RISK-HUNT3R is the new European effort hosting world-leading experts from many different disciplines aiming to develop a novel and modular framework for animal-free next-generation risk assessment (NGRA).
Over the past decades, science and society have increasingly started demanding a paradigm shift towards chemical safety and risk assessment without using animals. In addition to growing ethical concerns around the use of animal studies, there is the fundamental need to address all potential health effects relevant and specific to humans. Furthermore, the limited efficiency of animal-based testing (low throughput, high costs, insufficient laboratory capacity) will not be able to keep up the pace in ensuring the required protection of European citizens based on the sheer number of chemicals that require safety assessment.

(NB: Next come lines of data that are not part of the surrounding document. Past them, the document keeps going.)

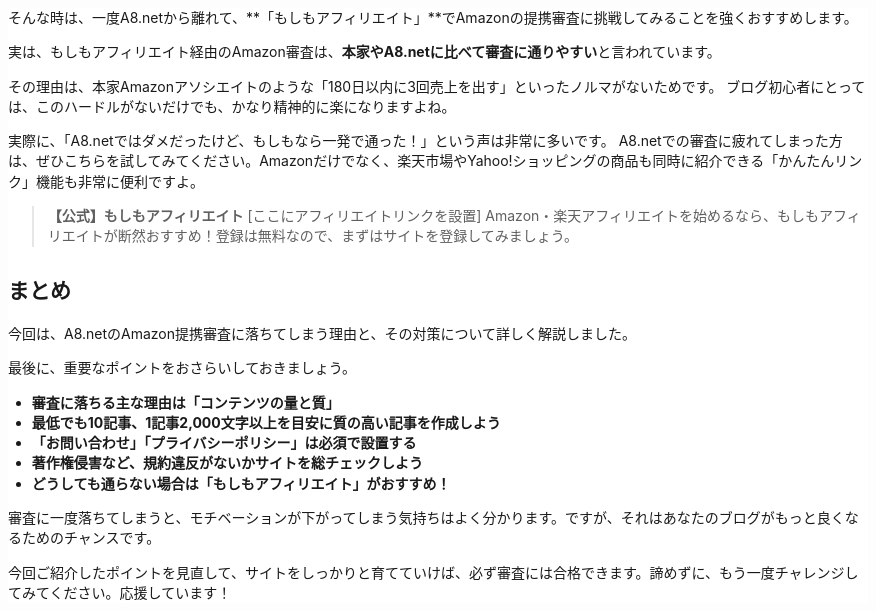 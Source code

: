 そんな時は、一度A8.netから離れて、**「もしもアフィリエイト」**でAmazonの提携審査に挑戦してみることを強くおすすめします。

実は、もしもアフィリエイト経由のAmazon審査は、**本家やA8.netに比べて審査に通りやすい**と言われています。

その理由は、本家Amazonアソシエイトのような「180日以内に3回売上を出す」といったノルマがないためです。 ブログ初心者にとっては、このハードルがないだけでも、かなり精神的に楽になりますよね。

実際に、「A8.netではダメだったけど、もしもなら一発で通った！」という声は非常に多いです。 A8.netでの審査に疲れてしまった方は、ぜひこちらを試してみてください。Amazonだけでなく、楽天市場やYahoo!ショッピングの商品も同時に紹介できる「かんたんリンク」機能も非常に便利ですよ。

> **【公式】もしもアフィリエイト**
> [ここにアフィリエイトリンクを設置]
> Amazon・楽天アフィリエイトを始めるなら、もしもアフィリエイトが断然おすすめ！登録は無料なので、まずはサイトを登録してみましょう。

## まとめ

今回は、A8.netのAmazon提携審査に落ちてしまう理由と、その対策について詳しく解説しました。

最後に、重要なポイントをおさらいしておきましょう。

* **審査に落ちる主な理由は「コンテンツの量と質」**
* **最低でも10記事、1記事2,000文字以上を目安に質の高い記事を作成しよう**
* **「お問い合わせ」「プライバシーポリシー」は必須で設置する**
* **著作権侵害など、規約違反がないかサイトを総チェックしよう**
* **どうしても通らない場合は「もしもアフィリエイト」がおすすめ！**

審査に一度落ちてしまうと、モチベーションが下がってしまう気持ちはよく分かります。ですが、それはあなたのブログがもっと良くなるためのチャンスです。

今回ご紹介したポイントを見直して、サイトをしっかりと育てていけば、必ず審査には合格できます。諦めずに、もう一度チャレンジしてみてください。応援しています！
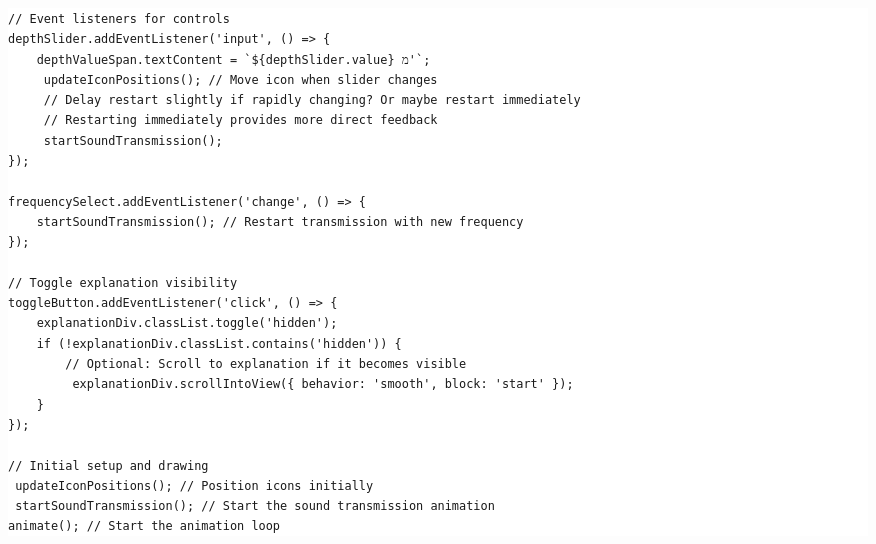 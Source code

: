 
    // Event listeners for controls
    depthSlider.addEventListener('input', () => {
        depthValueSpan.textContent = `${depthSlider.value} מ'`;
         updateIconPositions(); // Move icon when slider changes
         // Delay restart slightly if rapidly changing? Or maybe restart immediately
         // Restarting immediately provides more direct feedback
         startSoundTransmission();
    });

    frequencySelect.addEventListener('change', () => {
        startSoundTransmission(); // Restart transmission with new frequency
    });

    // Toggle explanation visibility
    toggleButton.addEventListener('click', () => {
        explanationDiv.classList.toggle('hidden');
        if (!explanationDiv.classList.contains('hidden')) {
            // Optional: Scroll to explanation if it becomes visible
             explanationDiv.scrollIntoView({ behavior: 'smooth', block: 'start' });
        }
    });

    // Initial setup and drawing
     updateIconPositions(); // Position icons initially
     startSoundTransmission(); // Start the sound transmission animation
    animate(); // Start the animation loop

</script>
</html>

The vision of the RISK-HUNT3R consortium is to establish a reliable and cost-effective chemical risk assessment strategy based entirely on non-animal approaches.
Scientific advances in in silico and in vitro testing, via so-called new approach methodologies (NAMs), have greatly increased the opportunities for application of NAMs in chemical safety testing.

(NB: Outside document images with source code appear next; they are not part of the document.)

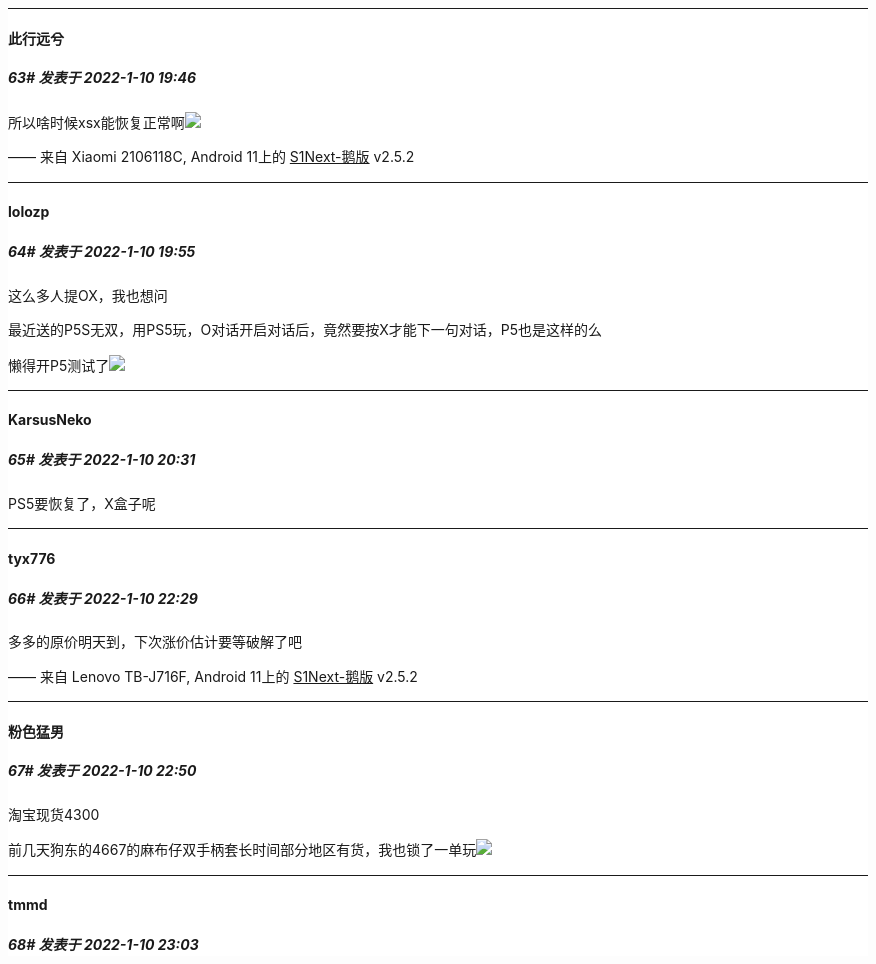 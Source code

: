 

*****

####  此行远兮  
##### 63#       发表于 2022-1-10 19:46

所以啥时候xsx能恢复正常啊<img src="https://static.saraba1st.com/image/smiley/face2017/096.png" referrerpolicy="no-referrer">

—— 来自 Xiaomi 2106118C, Android 11上的 [S1Next-鹅版](https://github.com/ykrank/S1-Next/releases) v2.5.2

*****

####  lolozp  
##### 64#       发表于 2022-1-10 19:55

这么多人提OX，我也想问

最近送的P5S无双，用PS5玩，O对话开启对话后，竟然要按X才能下一句对话，P5也是这样的么

懒得开P5测试了<img src="https://static.saraba1st.com/image/smiley/face2017/117.png" referrerpolicy="no-referrer">



*****

####  KarsusNeko  
##### 65#       发表于 2022-1-10 20:31

PS5要恢复了，X盒子呢



*****

####  tyx776  
##### 66#       发表于 2022-1-10 22:29

多多的原价明天到，下次涨价估计要等破解了吧

—— 来自 Lenovo TB-J716F, Android 11上的 [S1Next-鹅版](https://github.com/ykrank/S1-Next/releases) v2.5.2



*****

####  粉色猛男  
##### 67#       发表于 2022-1-10 22:50

淘宝现货4300

前几天狗东的4667的麻布仔双手柄套长时间部分地区有货，我也锁了一单玩<img src="https://static.saraba1st.com/image/smiley/face2017/067.png" referrerpolicy="no-referrer">

*****

####  tmmd  
##### 68#       发表于 2022-1-10 23:03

“Despite successful integration of various NAMs in pre-marketing chemical safety assessment, the remaining challenges for animal-free approaches in risk assessment have become more evident”, says Prof. Hennicke Kamp, Head of Services Experimental Toxicology and Ecology at BASF and member of the project’s Executive Office.

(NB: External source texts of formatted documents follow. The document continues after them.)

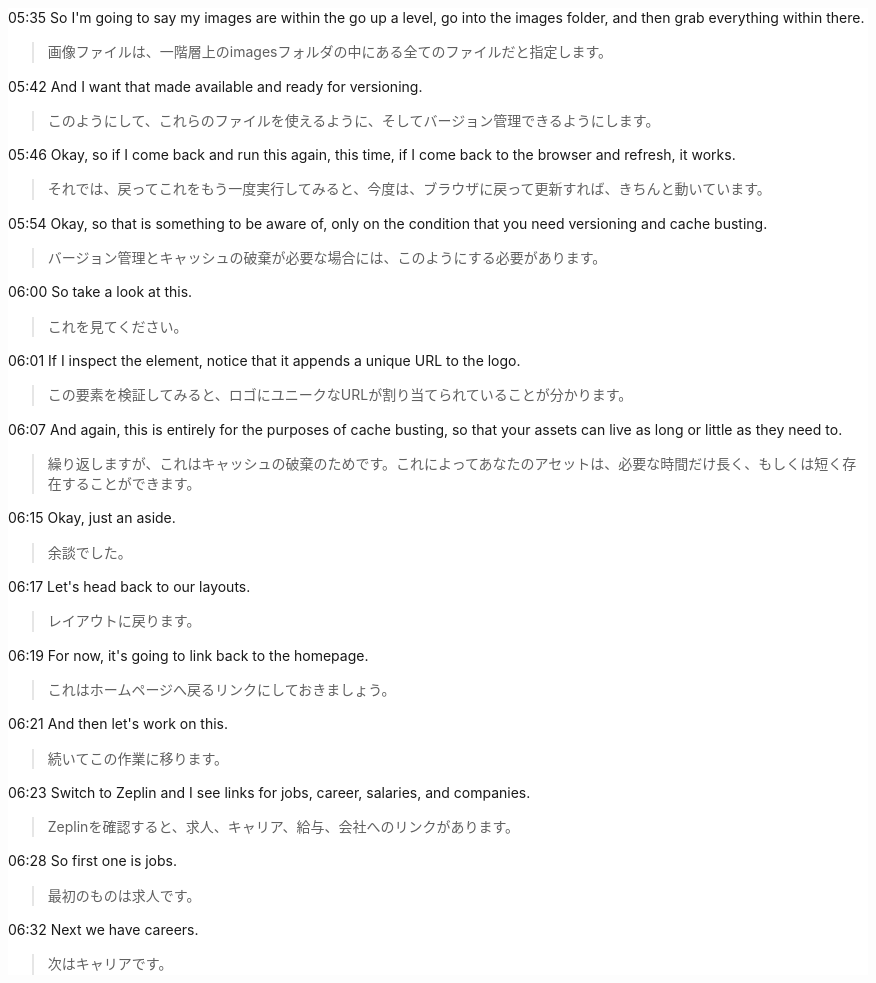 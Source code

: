 05:35
So I'm going to say my images are within the go up a level, go into the images folder, and then grab everything within there.
> 画像ファイルは、一階層上のimagesフォルダの中にある全てのファイルだと指定します。

05:42
And I want that made available and ready for versioning.
> このようにして、これらのファイルを使えるように、そしてバージョン管理できるようにします。

05:46
Okay, so if I come back and run this again, this time, if I come back to the browser and refresh, it works.
> それでは、戻ってこれをもう一度実行してみると、今度は、ブラウザに戻って更新すれば、きちんと動いています。

05:54
Okay, so that is something to be aware of, only on the condition that you need versioning and cache busting.
> バージョン管理とキャッシュの破棄が必要な場合には、このようにする必要があります。

06:00
So take a look at this.
> これを見てください。

06:01
If I inspect the element, notice that it appends a unique URL to the logo.
> この要素を検証してみると、ロゴにユニークなURLが割り当てられていることが分かります。

06:07
And again, this is entirely for the purposes of cache busting, so that your assets can live as long or little as they need to.
> 繰り返しますが、これはキャッシュの破棄のためです。これによってあなたのアセットは、必要な時間だけ長く、もしくは短く存在することができます。

06:15
Okay, just an aside.
> 余談でした。

06:17
Let's head back to our layouts.
> レイアウトに戻ります。

06:19
For now, it's going to link back to the homepage.
> これはホームページへ戻るリンクにしておきましょう。

06:21
And then let's work on this.
> 続いてこの作業に移ります。

06:23
Switch to Zeplin and I see links for jobs, career, salaries, and companies.
> Zeplinを確認すると、求人、キャリア、給与、会社へのリンクがあります。

06:28
So first one is jobs.
> 最初のものは求人です。

06:32
Next we have careers.
> 次はキャリアです。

The RISK-HUNT3R vision is that the route towards the solution to NGRA-based testing can be achieved through the combination of human exposure scenarios, in vitro hazard assessment, and NAM-based toxicokinetic and toxicodynamic testing, and the integration of these in a risk assessment framework using computational approaches and final decisions based on weight of evidence.
The project launches in June 2021 and will run for 5 years with a budget of €23M granted by Europe’s Horizon 2020 program. RISK-HUNT3R unites 37 partners, academic researchers, regulatory authorities, and safety scientists from key industry sectors, to prove that NGRA can be put into practice.
Differently from previous efforts, regulatory expertise has been part of the consortium since the proposal phase.
“This will allow translating the research effort into fit-for-purpose risk assessment frameworks and strategies in a straightforward manner”, emphasizes Dr. Mirjam Luijten, lead scientist at the National Institute for Public Health and the Environment (RIVM) and RISK-HUNT3R Executive Office member.
The project will develop, validate and implement integrated approaches to NGRA using innovative, mechanism-based, and human-relevant in silico and in vitro methodologies.
“We will bundle, under one roof, different innovative test systems and cutting-edge in silico models for hazard identification, and integrate these with systematic evaluation of human exposure scenarios” explains Prof. Marcel Leist, who is also in the Executive Office as well as chair of the in vitro Toxicology and Biomedicine Department at the University of Konstanz.
The trailblazing NAM-based NGRA strategy will be established with state-of-the-art technology and scientific knowledge, and will provide a framework for chemical safety assessment that is truly human-centric. Moreover, it will cater to regulatory needs whilst allowing for uptake of emerging innovations. Therefore, anticipation is that it will find wide application in multiple regulatory contexts, across industry sectors, and in protecting different population groups, throughout all life stages, including the most vulnerable, children, pregnant women, and elderly.
The aim of the RISK-HUNT3R project to better protect citizens against hazardous chemicals through non-animal methods while enabling the development of safe and sustainable alternatives is in line with the toxic-free environment goal of the European Commission’s Green Deal.
“The integrated testing strategy comprising in silico and in vitro test methods, will provide unprecedented and reliable protection of the human population against chemical-related health effects”, concludes Prof. Bob van de Water, head of the Division of Drug Discovery and Safety of the Leiden Academic Centre for Drug Research and coordinator of the project.